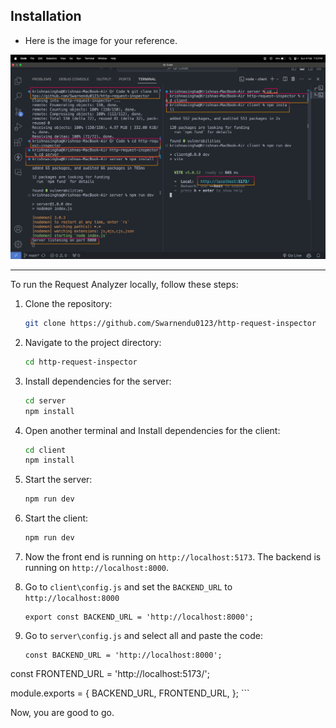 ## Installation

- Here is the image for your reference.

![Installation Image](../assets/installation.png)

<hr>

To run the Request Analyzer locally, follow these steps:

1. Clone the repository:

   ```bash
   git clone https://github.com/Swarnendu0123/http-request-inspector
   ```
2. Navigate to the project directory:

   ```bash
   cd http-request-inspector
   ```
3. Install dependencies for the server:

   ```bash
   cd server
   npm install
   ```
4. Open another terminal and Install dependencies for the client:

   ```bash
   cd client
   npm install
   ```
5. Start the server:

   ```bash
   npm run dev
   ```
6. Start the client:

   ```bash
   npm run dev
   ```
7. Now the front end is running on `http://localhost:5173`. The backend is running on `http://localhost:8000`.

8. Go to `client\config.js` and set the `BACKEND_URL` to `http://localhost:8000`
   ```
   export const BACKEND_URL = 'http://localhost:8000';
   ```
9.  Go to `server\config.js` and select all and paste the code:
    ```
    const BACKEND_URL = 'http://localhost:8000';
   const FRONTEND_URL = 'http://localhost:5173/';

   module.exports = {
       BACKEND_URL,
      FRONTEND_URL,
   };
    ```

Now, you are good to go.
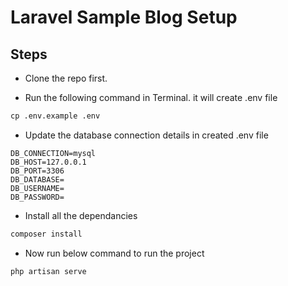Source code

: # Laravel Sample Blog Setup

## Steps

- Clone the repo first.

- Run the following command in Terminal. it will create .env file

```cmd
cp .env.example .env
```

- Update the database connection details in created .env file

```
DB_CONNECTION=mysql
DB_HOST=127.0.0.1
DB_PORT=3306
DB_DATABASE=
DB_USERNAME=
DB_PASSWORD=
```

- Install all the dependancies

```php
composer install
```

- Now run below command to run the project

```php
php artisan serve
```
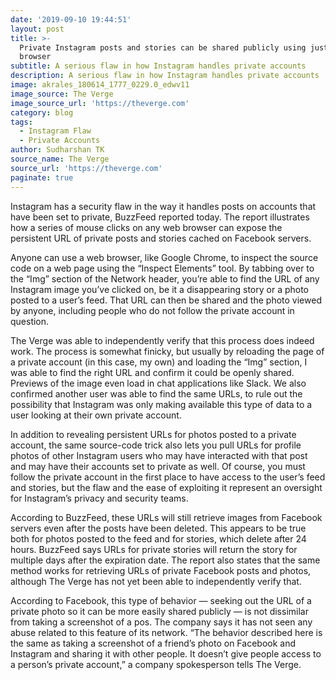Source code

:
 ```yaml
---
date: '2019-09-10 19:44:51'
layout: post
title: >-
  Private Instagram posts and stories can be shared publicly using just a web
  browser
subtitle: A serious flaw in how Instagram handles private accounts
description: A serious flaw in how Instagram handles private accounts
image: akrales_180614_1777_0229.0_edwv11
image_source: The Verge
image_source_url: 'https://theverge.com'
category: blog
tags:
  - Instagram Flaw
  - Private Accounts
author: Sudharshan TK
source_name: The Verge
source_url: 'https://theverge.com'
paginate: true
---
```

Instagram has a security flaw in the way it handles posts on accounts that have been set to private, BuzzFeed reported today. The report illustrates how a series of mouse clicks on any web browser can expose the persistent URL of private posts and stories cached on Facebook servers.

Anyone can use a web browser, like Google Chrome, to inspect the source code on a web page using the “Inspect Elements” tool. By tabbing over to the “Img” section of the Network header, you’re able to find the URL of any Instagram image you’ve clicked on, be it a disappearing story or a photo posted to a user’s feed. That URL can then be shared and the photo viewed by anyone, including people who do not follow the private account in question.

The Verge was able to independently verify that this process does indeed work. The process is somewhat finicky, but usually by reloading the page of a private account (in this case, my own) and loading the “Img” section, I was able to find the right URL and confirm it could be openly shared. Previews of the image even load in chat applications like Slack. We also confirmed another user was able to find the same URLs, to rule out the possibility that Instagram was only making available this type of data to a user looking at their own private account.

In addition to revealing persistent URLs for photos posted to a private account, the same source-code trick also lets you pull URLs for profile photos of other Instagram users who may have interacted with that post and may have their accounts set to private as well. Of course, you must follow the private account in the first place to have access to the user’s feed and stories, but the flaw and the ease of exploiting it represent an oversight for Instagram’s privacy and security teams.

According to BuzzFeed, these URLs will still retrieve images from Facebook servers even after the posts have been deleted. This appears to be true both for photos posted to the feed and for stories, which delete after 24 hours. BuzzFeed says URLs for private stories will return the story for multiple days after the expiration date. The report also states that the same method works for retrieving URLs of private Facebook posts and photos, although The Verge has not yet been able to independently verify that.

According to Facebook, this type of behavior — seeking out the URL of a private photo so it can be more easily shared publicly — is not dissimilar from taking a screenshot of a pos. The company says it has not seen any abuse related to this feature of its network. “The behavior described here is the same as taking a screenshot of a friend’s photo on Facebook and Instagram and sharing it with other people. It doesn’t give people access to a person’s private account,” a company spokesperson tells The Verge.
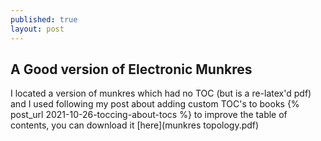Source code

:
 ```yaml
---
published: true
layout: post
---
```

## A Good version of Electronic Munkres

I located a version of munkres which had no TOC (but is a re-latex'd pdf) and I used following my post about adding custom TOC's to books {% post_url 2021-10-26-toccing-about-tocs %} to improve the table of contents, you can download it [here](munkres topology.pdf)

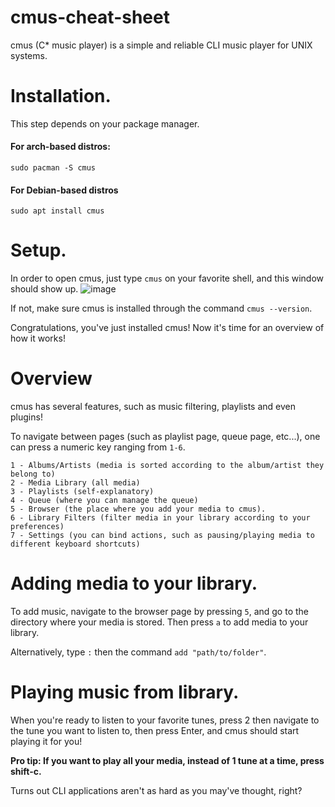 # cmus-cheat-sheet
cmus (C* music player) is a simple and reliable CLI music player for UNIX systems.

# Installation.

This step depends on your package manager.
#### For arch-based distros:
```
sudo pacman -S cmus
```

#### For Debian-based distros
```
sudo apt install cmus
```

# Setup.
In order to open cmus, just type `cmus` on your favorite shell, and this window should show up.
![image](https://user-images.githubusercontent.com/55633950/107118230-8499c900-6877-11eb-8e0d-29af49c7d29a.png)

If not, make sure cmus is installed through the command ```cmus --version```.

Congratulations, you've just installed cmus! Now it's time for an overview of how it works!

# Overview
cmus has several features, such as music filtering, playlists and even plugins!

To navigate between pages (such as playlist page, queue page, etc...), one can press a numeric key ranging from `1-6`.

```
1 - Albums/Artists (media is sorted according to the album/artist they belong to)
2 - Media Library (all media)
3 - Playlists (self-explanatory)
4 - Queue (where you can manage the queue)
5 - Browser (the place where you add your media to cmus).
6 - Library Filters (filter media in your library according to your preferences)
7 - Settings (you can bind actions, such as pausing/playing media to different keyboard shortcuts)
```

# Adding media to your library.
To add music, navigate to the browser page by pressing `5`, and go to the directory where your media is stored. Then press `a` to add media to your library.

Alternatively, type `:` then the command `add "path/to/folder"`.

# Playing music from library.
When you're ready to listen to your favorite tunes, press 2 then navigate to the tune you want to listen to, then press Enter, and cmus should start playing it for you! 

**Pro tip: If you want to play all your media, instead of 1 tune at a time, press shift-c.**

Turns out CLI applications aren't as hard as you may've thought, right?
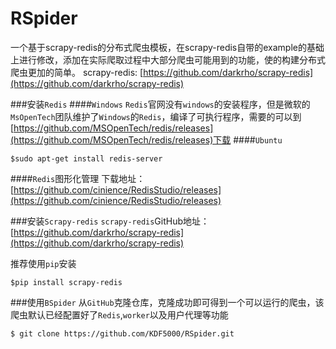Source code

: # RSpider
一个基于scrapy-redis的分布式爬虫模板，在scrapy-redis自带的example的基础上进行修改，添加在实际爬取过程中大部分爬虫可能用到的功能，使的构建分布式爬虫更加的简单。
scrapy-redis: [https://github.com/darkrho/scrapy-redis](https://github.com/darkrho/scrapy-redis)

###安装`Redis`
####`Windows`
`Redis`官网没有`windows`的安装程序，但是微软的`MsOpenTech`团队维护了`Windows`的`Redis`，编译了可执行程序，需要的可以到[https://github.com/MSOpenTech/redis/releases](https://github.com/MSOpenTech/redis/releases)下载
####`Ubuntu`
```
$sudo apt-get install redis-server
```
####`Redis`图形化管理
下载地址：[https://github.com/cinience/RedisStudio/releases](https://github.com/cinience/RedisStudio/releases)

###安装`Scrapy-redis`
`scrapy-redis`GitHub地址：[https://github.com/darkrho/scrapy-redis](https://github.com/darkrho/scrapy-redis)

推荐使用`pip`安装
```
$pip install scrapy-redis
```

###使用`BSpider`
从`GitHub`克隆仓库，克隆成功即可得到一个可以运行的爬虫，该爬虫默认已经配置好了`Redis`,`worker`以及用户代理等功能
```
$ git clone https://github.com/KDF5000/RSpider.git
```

++++++++

--- Work instruction ---
Within the records, how many lines include "time"? The answer is the number and nothing else.

--- Answer area ---
2